[Input records Boundary: Start]
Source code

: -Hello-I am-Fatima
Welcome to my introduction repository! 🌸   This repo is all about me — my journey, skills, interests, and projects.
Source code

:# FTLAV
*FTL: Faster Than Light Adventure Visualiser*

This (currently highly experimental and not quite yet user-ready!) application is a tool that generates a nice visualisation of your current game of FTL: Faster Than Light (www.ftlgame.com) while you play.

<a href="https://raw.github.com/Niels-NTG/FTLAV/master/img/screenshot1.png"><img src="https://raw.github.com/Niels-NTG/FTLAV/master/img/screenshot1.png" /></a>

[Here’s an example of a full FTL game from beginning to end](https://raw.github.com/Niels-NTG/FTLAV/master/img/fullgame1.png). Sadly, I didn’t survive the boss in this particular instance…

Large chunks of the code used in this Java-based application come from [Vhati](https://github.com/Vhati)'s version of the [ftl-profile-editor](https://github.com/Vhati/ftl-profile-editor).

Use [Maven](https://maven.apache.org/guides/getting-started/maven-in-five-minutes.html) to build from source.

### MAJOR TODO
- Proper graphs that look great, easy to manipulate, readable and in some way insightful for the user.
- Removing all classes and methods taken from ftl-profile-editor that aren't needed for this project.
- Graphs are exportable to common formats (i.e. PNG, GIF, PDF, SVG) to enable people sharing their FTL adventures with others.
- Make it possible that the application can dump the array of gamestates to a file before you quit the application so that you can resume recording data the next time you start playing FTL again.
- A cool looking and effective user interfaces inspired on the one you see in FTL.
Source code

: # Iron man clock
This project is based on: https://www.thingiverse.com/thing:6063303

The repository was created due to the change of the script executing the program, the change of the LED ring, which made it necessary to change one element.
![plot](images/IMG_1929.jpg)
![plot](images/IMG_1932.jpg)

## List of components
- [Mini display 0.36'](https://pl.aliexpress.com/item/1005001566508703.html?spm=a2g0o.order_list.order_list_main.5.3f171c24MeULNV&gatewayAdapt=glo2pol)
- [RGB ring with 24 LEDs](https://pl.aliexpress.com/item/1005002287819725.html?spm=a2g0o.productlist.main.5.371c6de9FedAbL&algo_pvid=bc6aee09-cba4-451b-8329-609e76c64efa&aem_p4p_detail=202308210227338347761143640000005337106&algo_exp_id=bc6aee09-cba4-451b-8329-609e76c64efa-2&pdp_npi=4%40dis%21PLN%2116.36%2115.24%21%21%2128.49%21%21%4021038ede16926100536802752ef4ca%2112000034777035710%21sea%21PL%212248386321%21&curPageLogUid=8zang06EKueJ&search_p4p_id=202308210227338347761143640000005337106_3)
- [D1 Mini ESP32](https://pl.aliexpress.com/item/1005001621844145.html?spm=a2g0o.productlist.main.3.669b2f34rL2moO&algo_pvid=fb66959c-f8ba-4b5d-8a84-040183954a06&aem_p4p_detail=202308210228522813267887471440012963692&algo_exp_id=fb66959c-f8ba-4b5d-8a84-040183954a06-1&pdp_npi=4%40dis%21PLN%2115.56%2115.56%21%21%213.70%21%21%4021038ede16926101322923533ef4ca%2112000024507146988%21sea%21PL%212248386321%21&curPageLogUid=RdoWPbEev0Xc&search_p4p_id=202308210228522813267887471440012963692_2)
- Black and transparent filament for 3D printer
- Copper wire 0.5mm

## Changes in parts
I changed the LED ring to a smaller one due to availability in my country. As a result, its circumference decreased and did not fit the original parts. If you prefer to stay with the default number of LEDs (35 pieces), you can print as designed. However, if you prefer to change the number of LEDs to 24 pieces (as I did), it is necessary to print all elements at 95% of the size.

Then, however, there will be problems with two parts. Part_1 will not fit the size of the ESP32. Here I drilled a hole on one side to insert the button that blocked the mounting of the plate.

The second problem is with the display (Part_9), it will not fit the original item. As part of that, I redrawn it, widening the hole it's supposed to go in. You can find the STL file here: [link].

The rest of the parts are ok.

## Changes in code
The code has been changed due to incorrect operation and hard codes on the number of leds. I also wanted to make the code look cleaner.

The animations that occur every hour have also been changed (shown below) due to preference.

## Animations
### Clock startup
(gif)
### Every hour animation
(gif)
[Input records Boundary: End]
What you need to do:
Wherever the string "size" occurs in the entries, copy that whole line.

Output of the exercise:
I changed the LED ring to a smaller one due to availability in my country. As a result, its circumference decreased and did not fit the original parts. If you prefer to stay with the default number of LEDs (35 pieces), you can print as designed. However, if you prefer to change the number of LEDs to 24 pieces (as I did), it is necessary to print all elements at 95% of the size.
Then, however, there will be problems with two parts. Part_1 will not fit the size of the ESP32. Here I drilled a hole on one side to insert the button that blocked the mounting of the plate.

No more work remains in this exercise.